Três meses depois, a caminho do Concílio de Lyon convocado pelo papa Gregório X, morre no mosteiro cisterciense de Fossanova, com apenas 49 anos. Canonizado em 1323, declarado Doutor da Igreja em 1567 e patrono das escolas católicas por Pio V, Leão XIII faria dele o filósofo oficial da Igreja com a encíclica Aeterni Patris (1879).

Tomás de Aquino no mundo de hoje

A influência é gigantesca:

  • A Declaração Universal dos Direitos Humanos bebe diretamente na concepção tomista de lei natural.
  • A doutrina social da Igreja (de Leão XIII a Francisco) tem raízes na visão tomista do bem comum.
  • Filósofos analíticos como Elizabeth Anscombe, Alasdair MacIntyre ou Peter Geach são neo-tomistas declarados.
  • Até o direito brasileiro, com a sua ênfase na dignidade da pessoa humana (art. 1º, III da Constituição de 1988), ecoa distantamente a antropologia tomista.
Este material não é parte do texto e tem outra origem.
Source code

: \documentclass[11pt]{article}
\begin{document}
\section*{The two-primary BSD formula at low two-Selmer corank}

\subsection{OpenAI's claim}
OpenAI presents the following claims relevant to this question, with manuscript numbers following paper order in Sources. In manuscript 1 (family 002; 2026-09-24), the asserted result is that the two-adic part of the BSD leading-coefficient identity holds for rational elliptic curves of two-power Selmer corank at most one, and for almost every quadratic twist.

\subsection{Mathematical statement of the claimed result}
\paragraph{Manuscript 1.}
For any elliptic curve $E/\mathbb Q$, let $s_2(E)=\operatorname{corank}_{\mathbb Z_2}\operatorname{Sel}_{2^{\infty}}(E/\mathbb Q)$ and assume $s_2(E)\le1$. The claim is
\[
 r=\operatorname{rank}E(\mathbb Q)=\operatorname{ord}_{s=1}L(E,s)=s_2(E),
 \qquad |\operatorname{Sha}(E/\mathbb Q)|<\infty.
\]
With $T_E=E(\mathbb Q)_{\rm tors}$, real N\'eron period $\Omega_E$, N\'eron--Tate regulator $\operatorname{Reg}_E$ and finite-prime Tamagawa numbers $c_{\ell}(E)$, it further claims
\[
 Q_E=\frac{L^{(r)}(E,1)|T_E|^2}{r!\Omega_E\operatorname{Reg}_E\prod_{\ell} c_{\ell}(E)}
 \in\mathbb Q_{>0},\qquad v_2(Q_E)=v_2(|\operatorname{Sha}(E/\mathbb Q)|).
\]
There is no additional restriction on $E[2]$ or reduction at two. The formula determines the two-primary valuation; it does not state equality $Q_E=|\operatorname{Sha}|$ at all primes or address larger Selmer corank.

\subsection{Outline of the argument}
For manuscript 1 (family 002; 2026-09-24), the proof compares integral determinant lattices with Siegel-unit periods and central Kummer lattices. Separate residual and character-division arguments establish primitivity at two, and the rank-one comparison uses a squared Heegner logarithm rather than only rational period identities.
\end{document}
Perguntas Frequentes sobre Tomás de Aquino

Tomás de Aquino era gordo mesmo?
Sim. Era conhecido como “o boi siciliano”. Tinha de fazer um semicírculo especial na mesa do refeitório dominicano para caber a barriga.
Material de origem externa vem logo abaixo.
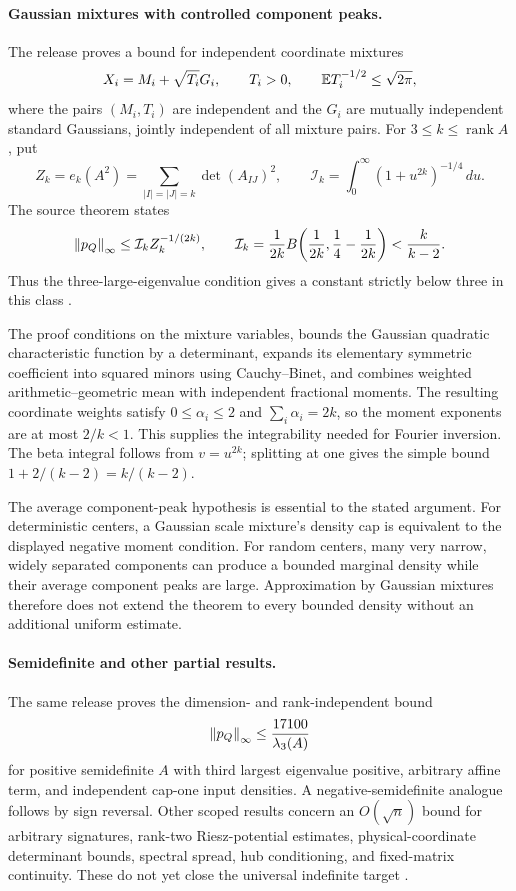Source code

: \paragraph{Gaussian mixtures with controlled component peaks.}
The release proves a bound for independent coordinate mixtures
\[
X_i=M_i+\sqrt{T_i}G_i,\qquad T_i>0,\qquad
\mathbb{E} T_i^{-1/2}\leq\sqrt{2\pi},
\]
where the pairs $(M_i,T_i)$ are independent and the $G_i$ are mutually independent standard Gaussians, jointly independent of all mixture pairs. For $3\leq k\leq\operatorname{rank}A$, put
\[
Z_k=e_k(A^2)=\sum_{|I|=|J|=k}\det(A_{IJ})^2,
\qquad
\mathcal I_k=\int_0^\infty(1+u^{2k})^{-1/4}\,du.
\]
The source theorem states
\begin{equation}
\left\lVert p_Q\right\rVert_\infty\leq\mathcal I_k Z_k^{-1/(2k)},\qquad
\mathcal I_k=\frac1{2k}B\!\left(\frac1{2k},\frac14-\frac1{2k}\right)
<\frac{k}{k-2}.
\label{eq:qformmixture}
\end{equation}
Thus the three-large-eigenvalue condition gives a constant strictly below three in this class \citep{CaseQFORMGaussian2026}.

The proof conditions on the mixture variables, bounds the Gaussian quadratic characteristic function by a determinant, expands its elementary symmetric coefficient into squared minors using Cauchy--Binet, and combines weighted arithmetic--geometric mean with independent fractional moments. The resulting coordinate weights satisfy $0\leq\alpha_i\leq2$ and $\sum_i\alpha_i=2k$, so the moment exponents are at most $2/k<1$. This supplies the integrability needed for Fourier inversion. The beta integral follows from $v=u^{2k}$; splitting at one gives the simple bound $1+2/(k-2)=k/(k-2)$.

The average component-peak hypothesis is essential to the stated argument. For deterministic centers, a Gaussian scale mixture's density cap is equivalent to the displayed negative moment condition. For random centers, many very narrow, widely separated components can produce a bounded marginal density while their average component peaks are large. Approximation by Gaussian mixtures therefore does not extend the theorem to every bounded density without an additional uniform estimate.

\paragraph{Semidefinite and other partial results.}
The same release proves the dimension- and rank-independent bound
\[
\left\lVert p_Q\right\rVert_\infty\leq \frac{17100}{\lambda_3(A)}
\]
for positive semidefinite $A$ with third largest eigenvalue positive, arbitrary affine term, and independent cap-one input densities. A negative-semidefinite analogue follows by sign reversal. Other scoped results concern an $O(\sqrt n)$ bound for arbitrary signatures, rank-two Riesz-potential estimates, physical-coordinate determinant bounds, spectral spread, hub conditioning, and fixed-matrix continuity. These do not yet close the universal indefinite target \citep{CaseQFORMSemidefinite2026,CaseQFORMRelease2026}.

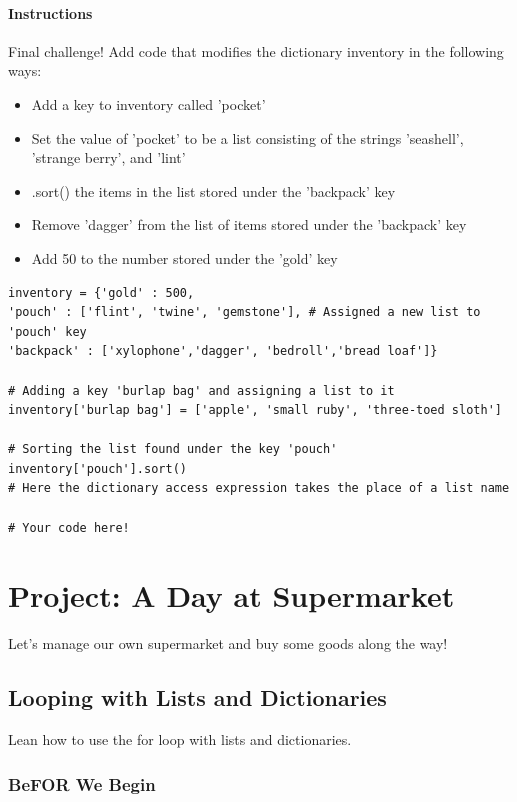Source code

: \documentclass[12pt,a4paper,final,twoside,onecolumn,titlepage]{book}
\begin{document}
\subsubsection{Instructions}

Final challenge! Add code that modifies the dictionary inventory in the following ways:
\begin{itemize}
\item    Add a key to inventory called 'pocket'
\item    Set the value of 'pocket' to be a list consisting of the strings 'seashell', 'strange berry', and 'lint'
\item    .sort() the items in the list stored under the 'backpack' key
\item    Remove 'dagger' from the list of items stored under the 'backpack' key
\item    Add 50 to the number stored under the 'gold' key
\end{itemize}

\begin{lstlisting}
inventory = {'gold' : 500,
'pouch' : ['flint', 'twine', 'gemstone'], # Assigned a new list to 'pouch' key
'backpack' : ['xylophone','dagger', 'bedroll','bread loaf']}

# Adding a key 'burlap bag' and assigning a list to it
inventory['burlap bag'] = ['apple', 'small ruby', 'three-toed sloth']

# Sorting the list found under the key 'pouch'
inventory['pouch'].sort() 
# Here the dictionary access expression takes the place of a list name 

# Your code here!

\end{lstlisting}

\chapter{Project: A Day at Supermarket}
Let's manage our own supermarket and buy some goods along the way!

\section{Looping with Lists and Dictionaries}
Lean how to use the for loop with lists and dictionaries.
\subsection{BeFOR We Begin}
\end{document}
Ele realmente acreditava que as mulheres tinham menos dentes que os homens?
Atribui-se-lhe essa frase citando Aristóteles, mas é provavelmente apócrifa. Tomás aceitava a ciência da época, mas sempre com cautela.

É verdade que ele levitou?
Há testemunhos no processo de canonização de que sim, em várias ocasiões. Acredite quem quiser.

Por que os protestantes rejeitam Tomás?
Muitos não rejeitam. Lutero chamou-o de “o mais cruel carrasco da Escritura”, mas anglicanos, luteranos conservadores e até alguns reformados redescobriram-no no século XX.

Qual é o melhor livro para começar a ler Tomás hoje?
Para iniciantes: Tomás de Aquino em 50 páginas de Francisco León Florido, ou o clássico Introdução a São Tomás de Aquino de G. K. Chesterton (disponível em português). Depois mergulhe na Questão 2 da Prima Pars – as Cinco Vias.